Aim of the exercise: The lines below must be transcribed exactly as given, with the images removed.

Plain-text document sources
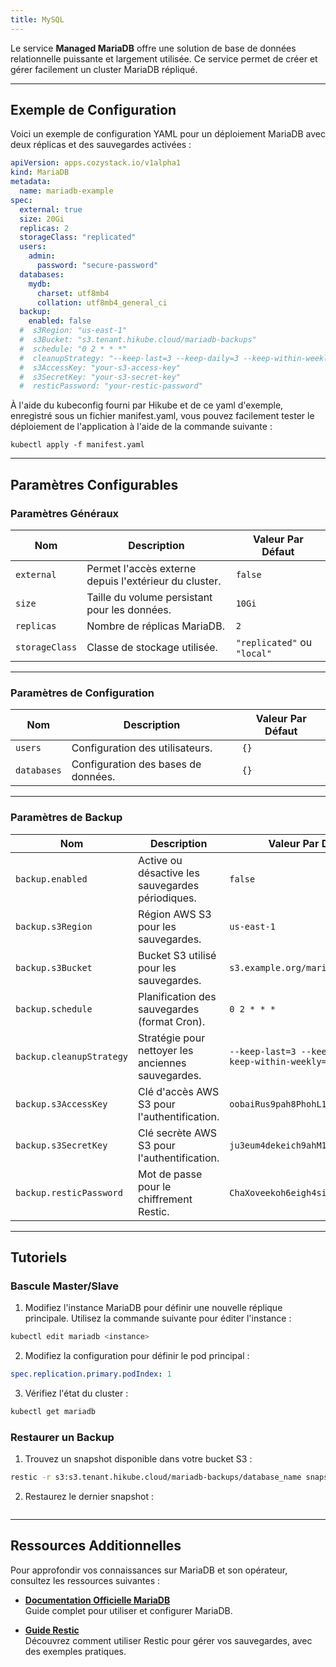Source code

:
```yaml
---
title: MySQL
---
```


Le service **Managed MariaDB** offre une solution de base de données relationnelle puissante et largement utilisée. Ce service permet de créer et gérer facilement un cluster MariaDB répliqué.

---

## Exemple de Configuration

Voici un exemple de configuration YAML pour un déploiement MariaDB avec deux réplicas et des sauvegardes activées :

```yaml
apiVersion: apps.cozystack.io/v1alpha1
kind: MariaDB
metadata:
  name: mariadb-example
spec:
  external: true
  size: 20Gi
  replicas: 2
  storageClass: "replicated"
  users:
    admin:
      password: "secure-password"
  databases:
    mydb:
      charset: utf8mb4
      collation: utf8mb4_general_ci
  backup:
    enabled: false
  #  s3Region: "us-east-1"
  #  s3Bucket: "s3.tenant.hikube.cloud/mariadb-backups"
  #  schedule: "0 2 * * *"
  #  cleanupStrategy: "--keep-last=3 --keep-daily=3 --keep-within-weekly=1m"
  #  s3AccessKey: "your-s3-access-key"
  #  s3SecretKey: "your-s3-secret-key"
  #  resticPassword: "your-restic-password"
```

À l'aide du kubeconfig fourni par Hikube et de ce yaml d'exemple, enregistré sous un fichier manifest.yaml, vous pouvez facilement tester le déploiement de l'application à l'aide de la commande suivante :

`kubectl apply -f manifest.yaml`

---

## Paramètres Configurables

### **Paramètres Généraux**

| **Nom**        | **Description**                                      | **Valeur Par Défaut** |
|-----------------|------------------------------------------------------|------------------------|
| `external`     | Permet l'accès externe depuis l'extérieur du cluster. | `false`               |
| `size`         | Taille du volume persistant pour les données.         | `10Gi`                |
| `replicas`     | Nombre de réplicas MariaDB.                           | `2`                   |
| `storageClass` | Classe de stockage utilisée.                          | `"replicated"` ou `"local"`  |

---

### **Paramètres de Configuration**

| **Nom**      | **Description**                   | **Valeur Par Défaut** |
|--------------|-----------------------------------|------------------------|
| `users`      | Configuration des utilisateurs.  | `{}`                  |
| `databases`  | Configuration des bases de données. | `{}`                  |

---

### **Paramètres de Backup**

| **Nom**                  | **Description**                                    | **Valeur Par Défaut**                         |
|---------------------------|----------------------------------------------------|-----------------------------------------------|
| `backup.enabled`         | Active ou désactive les sauvegardes périodiques.  | `false`                                      |
| `backup.s3Region`        | Région AWS S3 pour les sauvegardes.               | `us-east-1`                                  |
| `backup.s3Bucket`        | Bucket S3 utilisé pour les sauvegardes.           | `s3.example.org/mariadb-backups`             |
| `backup.schedule`        | Planification des sauvegardes (format Cron).      | `0 2 * * *`                                  |
| `backup.cleanupStrategy` | Stratégie pour nettoyer les anciennes sauvegardes. | `--keep-last=3 --keep-daily=3 --keep-within-weekly=1m` |
| `backup.s3AccessKey`     | Clé d'accès AWS S3 pour l'authentification.       | `oobaiRus9pah8PhohL1ThaeTa4UVa7gu`           |
| `backup.s3SecretKey`     | Clé secrète AWS S3 pour l'authentification.       | `ju3eum4dekeich9ahM1te8waeGai0oog`           |
| `backup.resticPassword`  | Mot de passe pour le chiffrement Restic.          | `ChaXoveekoh6eigh4siesheeda2quai0`           |

---

## Tutoriels

### Bascule Master/Slave

1. Modifiez l'instance MariaDB pour définir une nouvelle réplique principale. Utilisez la commande suivante pour éditer l'instance :

```bash
kubectl edit mariadb <instance>
```

2. Modifiez la configuration pour définir le pod principal :

```yaml
spec.replication.primary.podIndex: 1
```

3. Vérifiez l'état du cluster :

```bash
kubectl get mariadb
```

### Restaurer un Backup

1. Trouvez un snapshot disponible dans votre bucket S3 :

```bash
restic -r s3:s3.tenant.hikube.cloud/mariadb-backups/database_name snapshots
```

2. Restaurez le dernier snapshot :

```bash restic -r s3:s3.tenant.hikube.cloud/mariadb-backups/database_name restore latest --target /tmp/
```

---

## Ressources Additionnelles

Pour approfondir vos connaissances sur MariaDB et son opérateur, consultez les ressources suivantes :

- **[Documentation Officielle MariaDB](https://mariadb.com/kb/en/documentation/)**  
  Guide complet pour utiliser et configurer MariaDB.

- **[Guide Restic](https://itnext.io/restic-effective-backup-from-stdin-4bc1e8f083c1)**  
  Découvrez comment utiliser Restic pour gérer vos sauvegardes, avec des exemples pratiques.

Solution to this exercise:
Source code

:
```yaml
---
title: MySQL
---
```


Le service **Managed MariaDB** offre une solution de base de données relationnelle puissante et largement utilisée. Ce service permet de créer et gérer facilement un cluster MariaDB répliqué.

---

## Exemple de Configuration

Voici un exemple de configuration YAML pour un déploiement MariaDB avec deux réplicas et des sauvegardes activées :

```yaml
apiVersion: apps.cozystack.io/v1alpha1
kind: MariaDB
metadata:
  name: mariadb-example
spec:
  external: true
  size: 20Gi
  replicas: 2
  storageClass: "replicated"
  users:
    admin:
      password: "secure-password"
  databases:
    mydb:
      charset: utf8mb4
      collation: utf8mb4_general_ci
  backup:
    enabled: false
  #  s3Region: "us-east-1"
  #  s3Bucket: "s3.tenant.hikube.cloud/mariadb-backups"
  #  schedule: "0 2 * * *"
  #  cleanupStrategy: "--keep-last=3 --keep-daily=3 --keep-within-weekly=1m"
  #  s3AccessKey: "your-s3-access-key"
  #  s3SecretKey: "your-s3-secret-key"
  #  resticPassword: "your-restic-password"
```

À l'aide du kubeconfig fourni par Hikube et de ce yaml d'exemple, enregistré sous un fichier manifest.yaml, vous pouvez facilement tester le déploiement de l'application à l'aide de la commande suivante :

`kubectl apply -f manifest.yaml`

---

## Paramètres Configurables

### **Paramètres Généraux**

| **Nom**        | **Description**                                      | **Valeur Par Défaut** |
|-----------------|------------------------------------------------------|------------------------|
| `external`     | Permet l'accès externe depuis l'extérieur du cluster. | `false`               |
| `size`         | Taille du volume persistant pour les données.         | `10Gi`                |
| `replicas`     | Nombre de réplicas MariaDB.                           | `2`                   |
| `storageClass` | Classe de stockage utilisée.                          | `"replicated"` ou `"local"`  |

---

### **Paramètres de Configuration**

| **Nom**      | **Description**                   | **Valeur Par Défaut** |
|--------------|-----------------------------------|------------------------|
| `users`      | Configuration des utilisateurs.  | `{}`                  |
| `databases`  | Configuration des bases de données. | `{}`                  |

---

### **Paramètres de Backup**

| **Nom**                  | **Description**                                    | **Valeur Par Défaut**                         |
|---------------------------|----------------------------------------------------|-----------------------------------------------|
| `backup.enabled`         | Active ou désactive les sauvegardes périodiques.  | `false`                                      |
| `backup.s3Region`        | Région AWS S3 pour les sauvegardes.               | `us-east-1`                                  |
| `backup.s3Bucket`        | Bucket S3 utilisé pour les sauvegardes.           | `s3.example.org/mariadb-backups`             |
| `backup.schedule`        | Planification des sauvegardes (format Cron).      | `0 2 * * *`                                  |
| `backup.cleanupStrategy` | Stratégie pour nettoyer les anciennes sauvegardes. | `--keep-last=3 --keep-daily=3 --keep-within-weekly=1m` |
| `backup.s3AccessKey`     | Clé d'accès AWS S3 pour l'authentification.       | `oobaiRus9pah8PhohL1ThaeTa4UVa7gu`           |
| `backup.s3SecretKey`     | Clé secrète AWS S3 pour l'authentification.       | `ju3eum4dekeich9ahM1te8waeGai0oog`           |
| `backup.resticPassword`  | Mot de passe pour le chiffrement Restic.          | `ChaXoveekoh6eigh4siesheeda2quai0`           |

---

## Tutoriels

### Bascule Master/Slave

1. Modifiez l'instance MariaDB pour définir une nouvelle réplique principale. Utilisez la commande suivante pour éditer l'instance :

```bash
kubectl edit mariadb <instance>
```

2. Modifiez la configuration pour définir le pod principal :

```yaml
spec.replication.primary.podIndex: 1
```

3. Vérifiez l'état du cluster :

```bash
kubectl get mariadb
```

### Restaurer un Backup

1. Trouvez un snapshot disponible dans votre bucket S3 :

```bash
restic -r s3:s3.tenant.hikube.cloud/mariadb-backups/database_name snapshots
```

2. Restaurez le dernier snapshot :

```bash restic -r s3:s3.tenant.hikube.cloud/mariadb-backups/database_name restore latest --target /tmp/
```

---

## Ressources Additionnelles

Pour approfondir vos connaissances sur MariaDB et son opérateur, consultez les ressources suivantes :

- **[Documentation Officielle MariaDB](https://mariadb.com/kb/en/documentation/)**  
  Guide complet pour utiliser et configurer MariaDB.

- **[Guide Restic](https://itnext.io/restic-effective-backup-from-stdin-4bc1e8f083c1)**  
  Découvrez comment utiliser Restic pour gérer vos sauvegardes, avec des exemples pratiques.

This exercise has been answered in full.